Directions
An exact, word-for-word copy of the entries is required, beginning at the line that contains "- **a)** la valeur" and ending at the last line, both included.

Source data
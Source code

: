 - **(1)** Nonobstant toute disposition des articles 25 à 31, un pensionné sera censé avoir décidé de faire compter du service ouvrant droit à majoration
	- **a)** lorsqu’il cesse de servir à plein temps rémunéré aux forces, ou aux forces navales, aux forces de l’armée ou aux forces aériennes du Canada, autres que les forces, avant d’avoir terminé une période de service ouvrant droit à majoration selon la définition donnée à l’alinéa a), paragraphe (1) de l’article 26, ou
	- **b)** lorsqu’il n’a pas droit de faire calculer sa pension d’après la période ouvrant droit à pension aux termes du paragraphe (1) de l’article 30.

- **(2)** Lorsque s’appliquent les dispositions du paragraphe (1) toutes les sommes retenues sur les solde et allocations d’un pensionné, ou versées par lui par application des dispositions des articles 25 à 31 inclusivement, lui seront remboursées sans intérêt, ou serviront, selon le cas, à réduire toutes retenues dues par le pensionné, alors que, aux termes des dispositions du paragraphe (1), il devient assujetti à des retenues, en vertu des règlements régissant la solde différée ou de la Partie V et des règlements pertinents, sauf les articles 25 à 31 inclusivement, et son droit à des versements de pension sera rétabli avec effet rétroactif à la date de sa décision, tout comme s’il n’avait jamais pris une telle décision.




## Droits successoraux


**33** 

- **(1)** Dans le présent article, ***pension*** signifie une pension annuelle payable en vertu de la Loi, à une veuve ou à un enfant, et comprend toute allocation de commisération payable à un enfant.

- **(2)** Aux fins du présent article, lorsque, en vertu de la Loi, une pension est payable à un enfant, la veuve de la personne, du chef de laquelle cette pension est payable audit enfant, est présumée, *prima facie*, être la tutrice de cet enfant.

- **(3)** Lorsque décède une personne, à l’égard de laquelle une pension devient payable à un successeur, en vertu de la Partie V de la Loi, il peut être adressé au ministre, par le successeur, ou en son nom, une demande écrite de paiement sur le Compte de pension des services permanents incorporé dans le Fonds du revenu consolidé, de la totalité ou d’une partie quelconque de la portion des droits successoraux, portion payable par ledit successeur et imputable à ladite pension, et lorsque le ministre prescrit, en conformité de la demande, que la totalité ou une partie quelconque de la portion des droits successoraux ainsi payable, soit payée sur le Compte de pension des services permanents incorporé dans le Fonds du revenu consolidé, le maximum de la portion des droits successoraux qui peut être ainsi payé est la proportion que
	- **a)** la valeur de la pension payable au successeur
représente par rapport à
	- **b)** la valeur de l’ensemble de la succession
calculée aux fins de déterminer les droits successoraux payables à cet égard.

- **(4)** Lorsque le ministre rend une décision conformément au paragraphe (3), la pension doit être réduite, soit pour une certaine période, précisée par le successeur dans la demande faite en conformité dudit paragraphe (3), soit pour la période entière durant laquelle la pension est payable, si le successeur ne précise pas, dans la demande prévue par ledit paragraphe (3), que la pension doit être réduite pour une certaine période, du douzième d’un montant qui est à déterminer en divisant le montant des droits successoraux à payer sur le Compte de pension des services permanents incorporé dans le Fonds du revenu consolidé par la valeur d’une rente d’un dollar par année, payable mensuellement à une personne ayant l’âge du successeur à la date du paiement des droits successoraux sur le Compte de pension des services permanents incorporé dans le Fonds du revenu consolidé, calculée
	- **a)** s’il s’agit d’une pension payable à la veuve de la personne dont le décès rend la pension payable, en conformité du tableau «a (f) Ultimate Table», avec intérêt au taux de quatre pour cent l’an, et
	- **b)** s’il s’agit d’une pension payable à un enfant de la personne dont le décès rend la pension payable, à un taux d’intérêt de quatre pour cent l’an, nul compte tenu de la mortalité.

Answer space
	- **a)** la valeur de la pension payable au successeur
représente par rapport à
	- **b)** la valeur de l’ensemble de la succession
calculée aux fins de déterminer les droits successoraux payables à cet égard.

- **(4)** Lorsque le ministre rend une décision conformément au paragraphe (3), la pension doit être réduite, soit pour une certaine période, précisée par le successeur dans la demande faite en conformité dudit paragraphe (3), soit pour la période entière durant laquelle la pension est payable, si le successeur ne précise pas, dans la demande prévue par ledit paragraphe (3), que la pension doit être réduite pour une certaine période, du douzième d’un montant qui est à déterminer en divisant le montant des droits successoraux à payer sur le Compte de pension des services permanents incorporé dans le Fonds du revenu consolidé par la valeur d’une rente d’un dollar par année, payable mensuellement à une personne ayant l’âge du successeur à la date du paiement des droits successoraux sur le Compte de pension des services permanents incorporé dans le Fonds du revenu consolidé, calculée
	- **a)** s’il s’agit d’une pension payable à la veuve de la personne dont le décès rend la pension payable, en conformité du tableau «a (f) Ultimate Table», avec intérêt au taux de quatre pour cent l’an, et
	- **b)** s’il s’agit d’une pension payable à un enfant de la personne dont le décès rend la pension payable, à un taux d’intérêt de quatre pour cent l’an, nul compte tenu de la mortalité.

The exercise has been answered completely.